In the old days, shoemakers used to break down patterns mathematically on paper. Now I use stock measurements on my pattern program on the computer, invented by Joe Miele, the great mechanical engineer. I still have to dream and engage ideas in my imagination—these artistic drives have not changed over the last century and most likely never will—but we recently added some new software to help us realize the dream more efficiently.
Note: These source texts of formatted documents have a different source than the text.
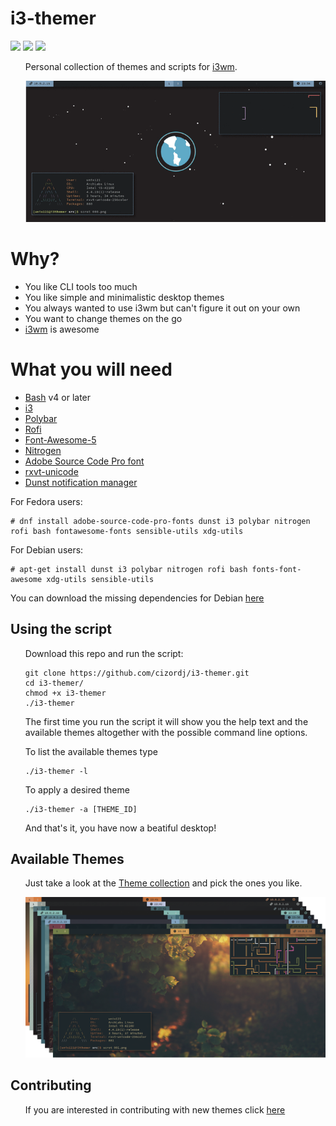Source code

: <h1>i3-themer</h1>

![](https://img.shields.io/github/last-commit/cizordj/i3wm-themer/master)
![](https://img.shields.io/github/license/cizordj/i3wm-themer)
![](https://img.shields.io/github/languages/top/cizordj/i3wm-themer?label=bash)

<ul>
Personal collection of themes and scripts for <a href="https://www.i3wm.org">i3wm</a>.

![](assets/screenshots/workflow.gif?raw=true)
</ul>

<h1>Why?</h1>
<ul>
<li>You like CLI tools too much</li>
<li>You like simple and minimalistic desktop themes</li>
<li>You always wanted to use i3wm but can't figure it out on your own</li>
<li>You want to change themes on the go</li>
<li><a href="https://www.i3wm.org">i3wm</a> is awesome</li>
</ul>

<h1>What you will need</h1>
<ul>
    <li><a href="https://www.gnu.org/software/bash/">Bash</a> v4 or later</li>
    <li><a href="https://i3wm.org">i3</a></li>
    <li><a href="https://github.com/jaagr/polybar">Polybar</a></li>
    <li><a href="https://github.com/DaveDavenport/rofi">Rofi</a></li>
    <li><a href="https://fontawesome.com">Font-Awesome-5</a></li>
    <li><a href="https://packages.debian.org/sid/x11/nitrogen">Nitrogen</a></li>
    <li><a href="https://github.com/adobe-fonts/source-code-pro">Adobe Source Code Pro font</a></li>
    <li><a href="https://packages.debian.org/sid/rxvt">rxvt-unicode</a></li>
    <li><a href="https://packages.debian.org/sid/dunst">Dunst notification manager</a></li>
</ul>

<p>For Fedora users:</p>
    
    # dnf install adobe-source-code-pro-fonts dunst i3 polybar nitrogen rofi bash fontawesome-fonts sensible-utils xdg-utils
    
<p>For Debian users:</p>

    # apt-get install dunst i3 polybar nitrogen rofi bash fonts-font-awesome xdg-utils sensible-utils

<p>You can download the missing dependencies for Debian <a href="https://github.com/cizordj/i3-themer/blob/master/assets/debian_dependencies/">here</a></p>
<h2>Using the script</h2>
<ul>

Download this repo and run the script:

    git clone https://github.com/cizordj/i3-themer.git
    cd i3-themer/
    chmod +x i3-themer
    ./i3-themer

The first time you run the script it will show you the help text and the available
themes altogether with the possible command line options.

To list the available themes type
    
    ./i3-themer -l

To apply a desired theme
    
    ./i3-themer -a [THEME_ID]

And that's it, you have now a beatiful desktop!
</ul>

<h2>Available Themes</h2>
<ul>
Just take a look at the <a href="themes/">Theme collection</a> and pick the ones you like.

![](assets/screenshots/themepreview.png?raw=true)

</ul>
<h2>Contributing</h2>
<ul>
If you are interested in contributing with new themes
click <a href="https://github.com/cizordj/i3wm-themer/tree/master/assets/templates">here</a>
</ul>

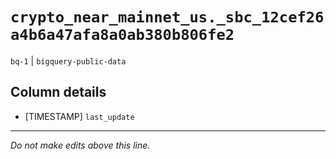# `crypto_near_mainnet_us._sbc_12cef26a4b6a47afa8a0ab380b806fe2`
`bq-1` | `bigquery-public-data`

## Column details
* [TIMESTAMP] `last_update`

-------------------------------------------------------------------------------
*Do not make edits above this line.*
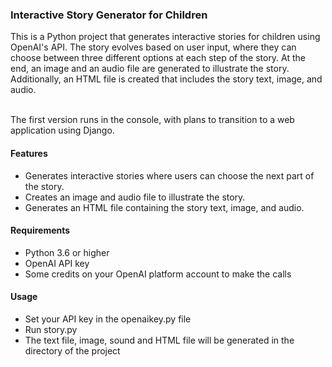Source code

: <h3>Interactive Story Generator for Children</h3>
This is a Python project that generates interactive stories for children using OpenAI's API. The story evolves based on user input, where they can choose between three different options at each step of the story. At the end, an image and an audio file are generated to illustrate the story. Additionally, an HTML file is created that includes the story text, image, and audio.
<br/>
<br/>
<p>The first version runs in the console, with plans to transition to a web application using Django.</p>

<h4>Features</h4>
<ul>
  <li>Generates interactive stories where users can choose the next part of the story.</li>
  <li>Creates an image and audio file to illustrate the story.</li>
  <li>Generates an HTML file containing the story text, image, and audio.</li>
</ul>

<h4>Requirements</h4>
<ul>
  <li>Python 3.6 or higher</li>
  <li>OpenAI API key</li>
  <li>Some credits on your OpenAI platform account to make the calls</li>
</ul>

<h4>Usage</h4>
<ul>
  <li>Set your API key in the openaikey.py file</li>
  <li>Run story.py</li>
  <li>The text file, image, sound and HTML file will be generated in the directory of the project</li>
</ul>
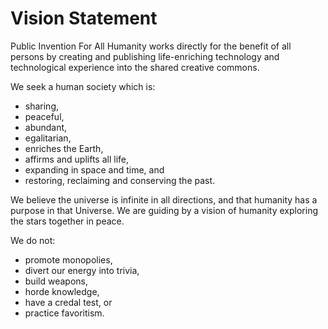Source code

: # Vision Statement

Public Invention For All Humanity works directly for the benefit of all persons by creating and publishing life-enriching technology and technological experience into the shared creative commons.

We seek a human society which is:
* sharing,
* peaceful,
* abundant,
* egalitarian,
* enriches the Earth,
* affirms and uplifts all life,
* expanding in space and time, and
* restoring, reclaiming and conserving the past.

We believe the universe is infinite in all directions, and that humanity has a purpose in that Universe. We are guiding by a vision of humanity exploring the stars together in peace. 

We do not:
* promote monopolies,
* divert our energy into trivia,
* build weapons,
* horde knowledge,
* have a credal test, or
* practice favoritism.
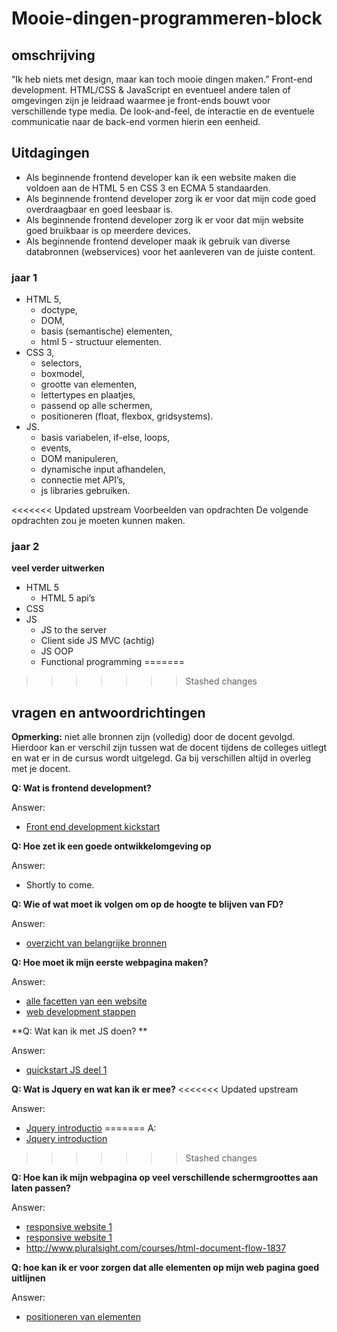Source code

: # Mooie-dingen-programmeren-block

## omschrijving
“Ik heb niets met design, maar kan toch mooie dingen maken.”
Front-end development.
HTML/CSS & JavaScript en eventueel andere talen of omgevingen zijn je leidraad waarmee je front-ends bouwt voor verschillende type media. De look-and-feel, de interactie en de eventuele communicatie naar de back-end vormen hierin een eenheid.

## Uitdagingen
- Als beginnende frontend developer kan ik een website maken die voldoen aan de HTML 5 en CSS 3 en ECMA 5 standaarden. 
- Als beginnende frontend developer zorg ik er voor dat mijn code goed overdraagbaar en goed leesbaar is.
- Als beginnende frontend developer zorg ik er voor dat mijn website goed bruikbaar is op meerdere devices.
- Als beginnende frontend developer maak ik gebruik van diverse databronnen (webservices) voor het aanleveren van de juiste content.

### jaar 1
- HTML 5,
	- doctype,
	- DOM,
	- basis (semantische) elementen,
	- html 5 - structuur elementen.
- CSS 3,
	- selectors,
	- boxmodel,
	- grootte van elementen,
	- lettertypes en plaatjes,
	- passend op alle schermen,
	- positioneren (float, flexbox, gridsystems).
- JS.
	- basis variabelen, if-else, loops,
	- events,
	- DOM manipuleren,
	- dynamische input afhandelen,
	- connectie met API’s, 
	- js libraries gebruiken.

<<<<<<< Updated upstream
Voorbeelden van opdrachten
De volgende opdrachten zou je moeten kunnen maken.

### jaar 2
**veel verder uitwerken**
- HTML 5
	- HTML 5 api’s
- CSS
- JS
	- JS to the server
	- Client side JS MVC (achtig)
	- JS OOP
	- Functional programming
=======
>>>>>>> Stashed changes

## vragen en antwoordrichtingen
**Opmerking:** niet alle bronnen zijn (volledig) door de docent gevolgd. Hierdoor kan er verschil zijn tussen wat de docent tijdens de colleges uitlegt en wat er in de cursus wordt uitgelegd. Ga bij verschillen altijd in overleg met je docent.

**Q: Wat is frontend development?**

Answer: 
- [Front end development kickstart](http://www.pluralsight.com/courses/front-end-web-development-career-kickstart)

**Q: Hoe zet ik een goede ontwikkelomgeving op**

Answer: 
- Shortly to come.

**Q: Wie of wat moet ik volgen om op de hoogte te blijven van FD?**

Answer: 
- [overzicht van belangrijke bronnen](https://uptodate.frontendrescue.org/)

**Q: Hoe moet ik mijn eerste webpagina maken?**

Answer: 
- [alle facetten van een website](http://www.pluralsight.com/courses/introduction-building-website-layouts-2184)
- [web development stappen](http://www.pluralsight.com/courses/web-development-intro)

**Q: Wat kan ik met JS doen? **

Answer:
- [quickstart JS deel 1](http://www.pluralsight.com/courses/quick-start-javascript-1-1870)

**Q: Wat is Jquery en wat kan ik er mee?**
<<<<<<< Updated upstream

Answer:
- [Jquery introductio](http://www.pluralsight.com/courses/jquery-getting-started)
=======
A:
- [Jquery introduction](http://www.pluralsight.com/courses/jquery-getting-started)
>>>>>>> Stashed changes

**Q: Hoe kan ik mijn webpagina op veel verschillende schermgroottes aan laten passen?**

Answer:
- [responsive website 1](http://www.pluralsight.com/courses/responsive-websites-bootstrap3)
- [responsive website 1](http://www.pluralsight.com/courses/hands-on-responsive-web-design)
- http://www.pluralsight.com/courses/html-document-flow-1837

**Q: hoe kan ik er voor zorgen dat alle elementen op mijn web pagina goed uitlijnen**

Answer:
- [positioneren van elementen](http://www.pluralsight.com/courses/css-positioneringning-1834)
When we were a strictly couture shop, we would sit with the customer, look at her gown, and match the shoe to the bride. Now that we’ve branched out into the retail market, we’re serving a wider audience, so we consider trends. We study women in their ordinary day-to-day activities, and think about what they watch in the theater, at the movies, and on television. What does she like? What does she think? What does she need? We play a kind of guessing game. We analyze the times, what women are buying, and their moods. Sometimes the color of a popular cocktail inspires the suede of the moment. What becomes courant often begins with something ordinary like the color of candy or textural, like like pattern of a cobblestone street. What a woman is
feeling
translates into what she chooses to buy.

There is also a synergy among the creative impulses of all the other shoe designers in the world and the elements I choose. Somehow, themes emerge even though we don’t officially consult the competition. It is as if we hear the same music in the air, walk the same streets, eat the same food, and interpret the same moment en masse. Our observations as we live in our times shapes the landscape of what we design.

I wrote words around the swirls of blue on the butcher paper. Over the course of the next several weeks, the paper would be filled with my scribbles, stream-of-consciousness thoughts and ideas, varied, unedited, and without censure. This crazy collage of layers of ideas would become the template for the next collection. I would spend weeks winnowing down the broad ideas into the specificity of the message.

A rapping on the window on the Hudson River side interrupted my thoughts. Bret waved to me from the sidewalk. As I motioned for him to come around, I wondered how long he had been standing there. I was happy to see him, despite what happened on Christmas Eve. He moved quickly to the entrance. His strong Irish profile, upright posture, and carriage showed total self-confidence, a far cry from the vulnerable person he was a few nights ago.

I wasn’t surprised. Resilience was Bret’s way; he invented the bounce-back. He didn’t hold on to sadness or its sister, failure, for very long. Stability was one of his best traits, and the one that worried me the most. If there is ever a time to dig deep and find answers, it’s when someone you love leaves you.

By the time Bret made it inside the store, I’d poured him a cup of coffee with a dash of milk in it, just as he likes.

“There’s going to be more snow,” he said, removing his coat as I handed him the mug of coffee. He wore a beautifully cut navy pinstripe Brooks Brothers suit with a white shirt and green silk tie that brought out his eyes. The stripes made him appear leaner and taller, if that was even possible. “How was the rest of your Christmas?”

“The kids had fun. Went out to Mom and Dad’s Christmas Day. Gram and Dominic stayed with them so they could be with the grandkids.”

“Seven Fishes at Tess’s house on Christmas Eve? I remember the hoopla.”

“Oh yeah. It was even bigger this year, a very special night.” I held up my hand and showed Bret my engagement ring. “This is why I wanted to see you.”

He grinned and took my hand. “You’re getting married.”

“I am.”

“Well, it’s about time.”

“Only you could say that to me and it doesn’t hurt my feelings. For the record, there have been, in the history of mankind, older brides than me.”

“Who?” Bret teased.

“For starters, my grandmother. And, according to Gabriel, Ethel Merman was older than me when she married Ernest Borgnine.”

“I have no idea who they are but I wish you every happiness.” Bret embraced me, and as quickly as he had his arms around me, he removed them and stepped back.